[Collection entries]
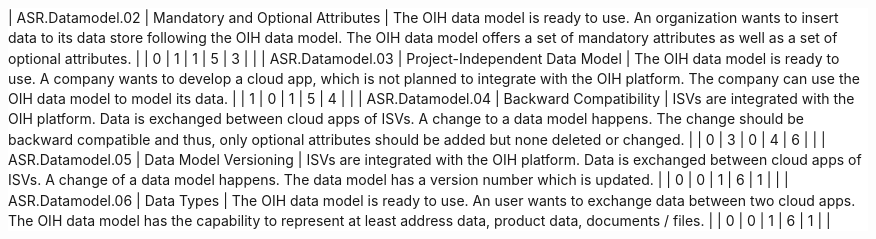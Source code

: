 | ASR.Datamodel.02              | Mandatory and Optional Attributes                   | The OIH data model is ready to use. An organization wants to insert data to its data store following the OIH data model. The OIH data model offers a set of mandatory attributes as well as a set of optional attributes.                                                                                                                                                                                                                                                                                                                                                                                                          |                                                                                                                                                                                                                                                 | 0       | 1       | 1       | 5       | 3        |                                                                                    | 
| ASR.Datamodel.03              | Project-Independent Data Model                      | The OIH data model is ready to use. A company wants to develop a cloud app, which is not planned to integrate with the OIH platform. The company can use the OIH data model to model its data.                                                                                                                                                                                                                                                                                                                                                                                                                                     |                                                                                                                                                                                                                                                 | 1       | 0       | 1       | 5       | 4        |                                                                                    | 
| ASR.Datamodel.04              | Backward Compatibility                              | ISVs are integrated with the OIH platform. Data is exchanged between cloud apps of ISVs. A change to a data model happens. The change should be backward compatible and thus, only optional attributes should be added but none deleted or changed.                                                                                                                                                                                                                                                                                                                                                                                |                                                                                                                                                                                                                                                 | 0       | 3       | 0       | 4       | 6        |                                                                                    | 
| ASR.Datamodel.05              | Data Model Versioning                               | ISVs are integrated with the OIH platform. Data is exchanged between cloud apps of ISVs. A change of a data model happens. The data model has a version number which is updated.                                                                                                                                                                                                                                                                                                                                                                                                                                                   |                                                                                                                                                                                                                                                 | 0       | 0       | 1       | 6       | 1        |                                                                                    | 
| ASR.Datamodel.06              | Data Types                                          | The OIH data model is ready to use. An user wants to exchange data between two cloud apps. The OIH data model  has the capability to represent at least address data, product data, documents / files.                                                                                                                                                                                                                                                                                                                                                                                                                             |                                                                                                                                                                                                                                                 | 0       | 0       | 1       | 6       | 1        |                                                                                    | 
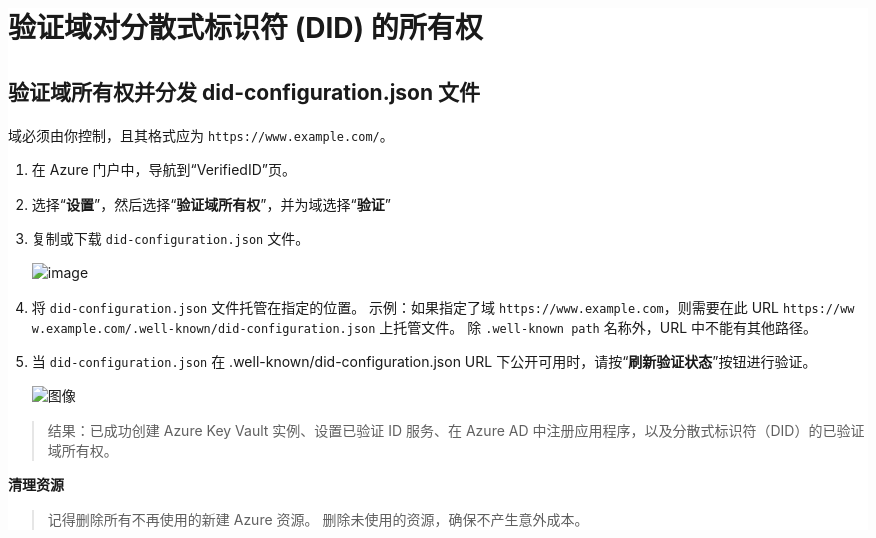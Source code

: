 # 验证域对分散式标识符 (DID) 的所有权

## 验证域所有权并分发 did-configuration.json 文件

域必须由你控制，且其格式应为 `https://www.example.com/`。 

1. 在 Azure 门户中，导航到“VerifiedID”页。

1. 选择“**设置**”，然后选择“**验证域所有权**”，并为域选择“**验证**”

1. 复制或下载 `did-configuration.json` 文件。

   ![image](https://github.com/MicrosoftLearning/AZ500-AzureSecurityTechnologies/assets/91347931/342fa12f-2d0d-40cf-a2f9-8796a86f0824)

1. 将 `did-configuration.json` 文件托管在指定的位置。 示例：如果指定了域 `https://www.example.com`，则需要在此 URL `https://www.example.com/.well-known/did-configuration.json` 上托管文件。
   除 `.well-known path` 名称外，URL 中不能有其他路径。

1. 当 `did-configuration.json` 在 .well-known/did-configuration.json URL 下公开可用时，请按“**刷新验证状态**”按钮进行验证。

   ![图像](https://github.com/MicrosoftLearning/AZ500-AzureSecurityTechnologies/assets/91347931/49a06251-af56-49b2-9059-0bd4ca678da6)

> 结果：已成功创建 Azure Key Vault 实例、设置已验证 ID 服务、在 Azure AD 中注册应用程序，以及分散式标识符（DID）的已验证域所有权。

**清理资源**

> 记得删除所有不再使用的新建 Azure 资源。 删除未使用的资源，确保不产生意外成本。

[Exercise details] Find the line that contains "Azure AD 中注册应用程序，以及分散式标识符（DID）的已验证域所有权。". Copy it and every line after it to the end of the records, exactly, and nothing more.

[Task response]
> 结果：已成功创建 Azure Key Vault 实例、设置已验证 ID 服务、在 Azure AD 中注册应用程序，以及分散式标识符（DID）的已验证域所有权。

**清理资源**

> 记得删除所有不再使用的新建 Azure 资源。 删除未使用的资源，确保不产生意外成本。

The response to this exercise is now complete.